KUALA LUMPURMalaysia's private sector will shrink in size, the government will collect lower tax revenues and the number of professionals will be reduced, analysts say, if more Chinese Malaysians continue to emigrate.

They were responding to a report by Malaysian think-tank Asian Strategy and Leadership Institute (Asli) that said the Chinese Malaysian population would drop to about 19.6 per cent by 2030 with the continued emigration trend and low birth rates, according to The Malay Mail Online (MMO) yesterday.

Asli chief operating officer Ng Yeen Seen said the Chinese Malaysian population stood at 37.2 per cent in 1957, when the country achieved independence.

This shrank to 24 per cent four years ago due to many leaving the country and low birth rates among the Chinese.

"If the migration trend continues to 2030, Chinese Malaysians would account for only 19.6 per cent of the population," Ms Ng predicted, as reported by the Free Malaysia Today website on Saturday.

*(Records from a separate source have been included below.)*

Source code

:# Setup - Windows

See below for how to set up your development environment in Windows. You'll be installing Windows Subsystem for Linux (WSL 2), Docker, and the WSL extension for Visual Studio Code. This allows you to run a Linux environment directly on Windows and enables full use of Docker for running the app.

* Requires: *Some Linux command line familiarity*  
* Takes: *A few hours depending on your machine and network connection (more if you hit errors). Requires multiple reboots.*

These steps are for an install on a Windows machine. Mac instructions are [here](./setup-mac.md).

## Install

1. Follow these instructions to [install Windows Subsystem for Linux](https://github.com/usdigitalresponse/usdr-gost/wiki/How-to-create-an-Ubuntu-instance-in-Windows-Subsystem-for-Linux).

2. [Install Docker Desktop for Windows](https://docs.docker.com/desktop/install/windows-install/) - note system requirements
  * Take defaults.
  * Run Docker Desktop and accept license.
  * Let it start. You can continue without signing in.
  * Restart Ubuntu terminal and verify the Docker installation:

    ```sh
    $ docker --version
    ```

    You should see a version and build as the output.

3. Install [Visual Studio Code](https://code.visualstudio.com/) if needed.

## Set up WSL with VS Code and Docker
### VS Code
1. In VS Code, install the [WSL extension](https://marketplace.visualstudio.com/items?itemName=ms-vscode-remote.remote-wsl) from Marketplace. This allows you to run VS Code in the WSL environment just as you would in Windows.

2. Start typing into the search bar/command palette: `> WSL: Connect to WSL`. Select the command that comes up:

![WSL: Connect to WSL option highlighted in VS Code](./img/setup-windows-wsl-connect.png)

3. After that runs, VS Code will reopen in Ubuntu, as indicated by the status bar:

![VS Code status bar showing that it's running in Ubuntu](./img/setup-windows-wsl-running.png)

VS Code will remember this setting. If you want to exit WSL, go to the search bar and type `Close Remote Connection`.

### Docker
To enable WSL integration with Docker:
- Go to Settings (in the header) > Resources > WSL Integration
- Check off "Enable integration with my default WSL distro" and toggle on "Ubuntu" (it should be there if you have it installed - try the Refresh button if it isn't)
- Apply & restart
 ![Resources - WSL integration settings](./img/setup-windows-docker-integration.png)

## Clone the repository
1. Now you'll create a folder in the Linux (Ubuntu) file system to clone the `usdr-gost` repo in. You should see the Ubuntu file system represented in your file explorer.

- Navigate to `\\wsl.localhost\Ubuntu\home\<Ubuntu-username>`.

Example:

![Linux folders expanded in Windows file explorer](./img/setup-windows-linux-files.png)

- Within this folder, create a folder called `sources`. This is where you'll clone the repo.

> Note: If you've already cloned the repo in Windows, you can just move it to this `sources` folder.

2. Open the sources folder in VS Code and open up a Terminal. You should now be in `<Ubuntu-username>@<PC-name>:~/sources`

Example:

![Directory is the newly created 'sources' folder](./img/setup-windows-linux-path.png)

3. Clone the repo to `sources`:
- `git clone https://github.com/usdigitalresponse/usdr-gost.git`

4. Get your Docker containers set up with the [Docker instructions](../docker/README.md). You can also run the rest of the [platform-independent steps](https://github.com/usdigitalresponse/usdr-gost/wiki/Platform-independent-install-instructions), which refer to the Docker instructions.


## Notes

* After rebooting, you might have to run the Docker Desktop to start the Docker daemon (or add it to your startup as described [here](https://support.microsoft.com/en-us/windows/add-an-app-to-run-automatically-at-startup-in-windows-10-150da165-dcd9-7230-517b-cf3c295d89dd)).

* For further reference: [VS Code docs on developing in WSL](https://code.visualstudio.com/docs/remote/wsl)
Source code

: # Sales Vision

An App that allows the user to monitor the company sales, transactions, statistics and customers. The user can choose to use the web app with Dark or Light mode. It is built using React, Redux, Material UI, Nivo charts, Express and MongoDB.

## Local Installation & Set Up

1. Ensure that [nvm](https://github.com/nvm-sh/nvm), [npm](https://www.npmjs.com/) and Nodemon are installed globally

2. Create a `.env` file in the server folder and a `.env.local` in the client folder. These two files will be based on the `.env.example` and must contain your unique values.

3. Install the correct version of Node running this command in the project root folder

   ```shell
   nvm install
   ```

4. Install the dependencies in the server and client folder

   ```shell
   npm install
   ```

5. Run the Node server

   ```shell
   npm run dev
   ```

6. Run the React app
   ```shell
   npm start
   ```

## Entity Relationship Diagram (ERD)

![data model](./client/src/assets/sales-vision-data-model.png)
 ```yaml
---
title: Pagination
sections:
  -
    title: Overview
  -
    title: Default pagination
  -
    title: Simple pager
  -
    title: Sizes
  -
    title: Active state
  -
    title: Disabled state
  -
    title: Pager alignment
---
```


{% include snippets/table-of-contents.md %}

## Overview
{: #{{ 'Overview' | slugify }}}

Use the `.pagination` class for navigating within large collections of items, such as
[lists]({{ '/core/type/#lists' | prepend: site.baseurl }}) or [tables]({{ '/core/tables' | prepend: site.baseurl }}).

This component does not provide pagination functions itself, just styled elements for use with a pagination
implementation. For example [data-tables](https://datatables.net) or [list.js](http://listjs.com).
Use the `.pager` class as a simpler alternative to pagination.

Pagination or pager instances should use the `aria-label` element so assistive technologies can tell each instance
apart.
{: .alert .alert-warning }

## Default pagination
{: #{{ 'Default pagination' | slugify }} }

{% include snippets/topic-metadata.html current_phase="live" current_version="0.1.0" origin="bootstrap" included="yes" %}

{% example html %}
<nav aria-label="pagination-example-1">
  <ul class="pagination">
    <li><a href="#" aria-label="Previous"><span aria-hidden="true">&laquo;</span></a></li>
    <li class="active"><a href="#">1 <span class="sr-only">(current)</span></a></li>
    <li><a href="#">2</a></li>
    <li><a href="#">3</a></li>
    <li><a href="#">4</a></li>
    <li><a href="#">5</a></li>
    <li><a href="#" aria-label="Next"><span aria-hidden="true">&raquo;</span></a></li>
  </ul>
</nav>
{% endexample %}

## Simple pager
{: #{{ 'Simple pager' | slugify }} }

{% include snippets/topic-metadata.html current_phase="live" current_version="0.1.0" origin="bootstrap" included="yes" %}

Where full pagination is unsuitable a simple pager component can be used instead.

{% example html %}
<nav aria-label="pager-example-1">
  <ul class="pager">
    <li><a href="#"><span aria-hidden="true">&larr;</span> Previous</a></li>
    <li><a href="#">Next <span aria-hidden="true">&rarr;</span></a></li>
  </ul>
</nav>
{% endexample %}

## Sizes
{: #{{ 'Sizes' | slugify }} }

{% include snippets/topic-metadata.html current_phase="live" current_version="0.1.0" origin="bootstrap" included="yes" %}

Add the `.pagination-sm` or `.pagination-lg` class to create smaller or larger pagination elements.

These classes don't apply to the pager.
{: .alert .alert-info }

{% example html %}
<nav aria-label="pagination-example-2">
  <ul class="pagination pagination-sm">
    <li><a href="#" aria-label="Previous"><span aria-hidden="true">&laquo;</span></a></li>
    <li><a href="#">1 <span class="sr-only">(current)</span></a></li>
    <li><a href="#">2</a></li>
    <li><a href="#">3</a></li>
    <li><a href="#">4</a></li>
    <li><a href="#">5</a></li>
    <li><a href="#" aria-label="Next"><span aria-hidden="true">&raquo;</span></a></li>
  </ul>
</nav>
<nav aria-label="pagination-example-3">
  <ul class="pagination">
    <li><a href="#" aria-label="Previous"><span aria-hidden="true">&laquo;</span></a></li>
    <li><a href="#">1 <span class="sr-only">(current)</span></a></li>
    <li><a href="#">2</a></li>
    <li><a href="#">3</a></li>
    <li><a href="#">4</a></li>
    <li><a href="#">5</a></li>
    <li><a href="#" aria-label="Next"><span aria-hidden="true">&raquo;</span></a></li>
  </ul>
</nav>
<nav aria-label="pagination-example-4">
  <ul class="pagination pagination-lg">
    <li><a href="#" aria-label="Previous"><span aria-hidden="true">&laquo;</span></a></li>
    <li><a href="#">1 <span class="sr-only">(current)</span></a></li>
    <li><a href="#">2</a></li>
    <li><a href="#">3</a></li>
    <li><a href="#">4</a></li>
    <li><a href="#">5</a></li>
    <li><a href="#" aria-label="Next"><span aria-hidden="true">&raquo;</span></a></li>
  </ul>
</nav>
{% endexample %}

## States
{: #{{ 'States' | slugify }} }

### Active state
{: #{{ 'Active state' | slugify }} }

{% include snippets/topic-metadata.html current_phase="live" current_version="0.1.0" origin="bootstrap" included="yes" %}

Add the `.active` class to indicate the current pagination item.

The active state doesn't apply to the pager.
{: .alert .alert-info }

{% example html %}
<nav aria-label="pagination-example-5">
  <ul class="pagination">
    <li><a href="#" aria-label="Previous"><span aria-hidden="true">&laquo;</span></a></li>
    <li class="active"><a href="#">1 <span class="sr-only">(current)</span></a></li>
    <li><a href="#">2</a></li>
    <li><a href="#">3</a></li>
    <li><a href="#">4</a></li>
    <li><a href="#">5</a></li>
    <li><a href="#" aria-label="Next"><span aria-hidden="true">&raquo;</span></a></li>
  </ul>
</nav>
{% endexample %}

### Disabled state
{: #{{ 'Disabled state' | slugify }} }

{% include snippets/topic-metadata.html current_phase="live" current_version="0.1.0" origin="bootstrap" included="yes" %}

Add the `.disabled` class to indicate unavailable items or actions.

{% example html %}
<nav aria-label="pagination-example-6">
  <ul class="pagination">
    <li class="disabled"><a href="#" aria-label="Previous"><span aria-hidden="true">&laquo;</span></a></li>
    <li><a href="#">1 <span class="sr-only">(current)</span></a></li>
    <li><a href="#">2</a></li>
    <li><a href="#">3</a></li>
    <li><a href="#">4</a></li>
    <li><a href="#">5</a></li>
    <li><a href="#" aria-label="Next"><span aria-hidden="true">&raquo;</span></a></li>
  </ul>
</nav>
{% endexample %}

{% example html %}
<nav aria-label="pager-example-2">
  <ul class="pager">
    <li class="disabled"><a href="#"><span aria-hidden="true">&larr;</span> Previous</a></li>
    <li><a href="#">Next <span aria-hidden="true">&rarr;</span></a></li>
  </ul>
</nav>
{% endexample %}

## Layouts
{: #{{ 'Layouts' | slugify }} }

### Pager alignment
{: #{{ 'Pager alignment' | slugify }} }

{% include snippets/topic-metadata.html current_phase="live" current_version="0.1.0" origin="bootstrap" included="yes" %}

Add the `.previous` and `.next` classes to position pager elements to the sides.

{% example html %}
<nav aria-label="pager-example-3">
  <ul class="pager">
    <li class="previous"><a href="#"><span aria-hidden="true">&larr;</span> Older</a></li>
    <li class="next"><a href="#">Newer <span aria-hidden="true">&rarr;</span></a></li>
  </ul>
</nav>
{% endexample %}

She cited a 2011 World Bank study that showed that up till 2010, almost one million Chinese Malaysians had migrated to other countries, with 57 per cent of them moving to Singapore.

ENTERPRISING

"The Chinese community is known to be very enterprising and economically vibrant.

"The community has been important to the nation's development.

"It is a worrying trend for the country," independent analyst Khoo Kay Peng told MMO.

Dr Oh Ei Sun, adjunct senior fellow at the S. Rajaratnam School of International Studies in Singapore, said the calls for more Islamic law and practices by the majority Malays into "all aspects of social life" would likely be a push factor.

"Besides likely decline in their political rights, the professional human resources of the whole country would similarly be decimated," Dr Oh told MMO.

Official government statistics are slightly different from the Asli figures.

The Department of Statistics estimated that the Chinese population in Malaysia would drop to 20 per cent by 2040 from 24.5 per cent in 2010.

It also said the bumiputera population - which refers to the Malays, Orang Asli and the ethnic tribes of Sabah and Sarawak - is expected to grow from 67.3 per cent to 72.1 per cent between 2010 and 2040.

Malaysia's Centre for Policy Initiatives director Lim Teck Ghee noted the higher fertility rates of Malay Malaysians and the influx of Muslim immigrants who are given citizenship.

Most Muslim migrant workers are from Indonesia and southern Philippines.

Mr Ibrahim Suffian, director of independent pollster Merdeka Centre, said the minorities ultimately need to figure out how to work with the majority population.

"Muslims in Malaysia are not monolithic; They subscribe to many different political ideas," Mr Ibrahim told MMO.

"Muslims need to realise that non-Muslims are their fellow countrymen with whom they have a shared stake in the country's continued peace and prosperity."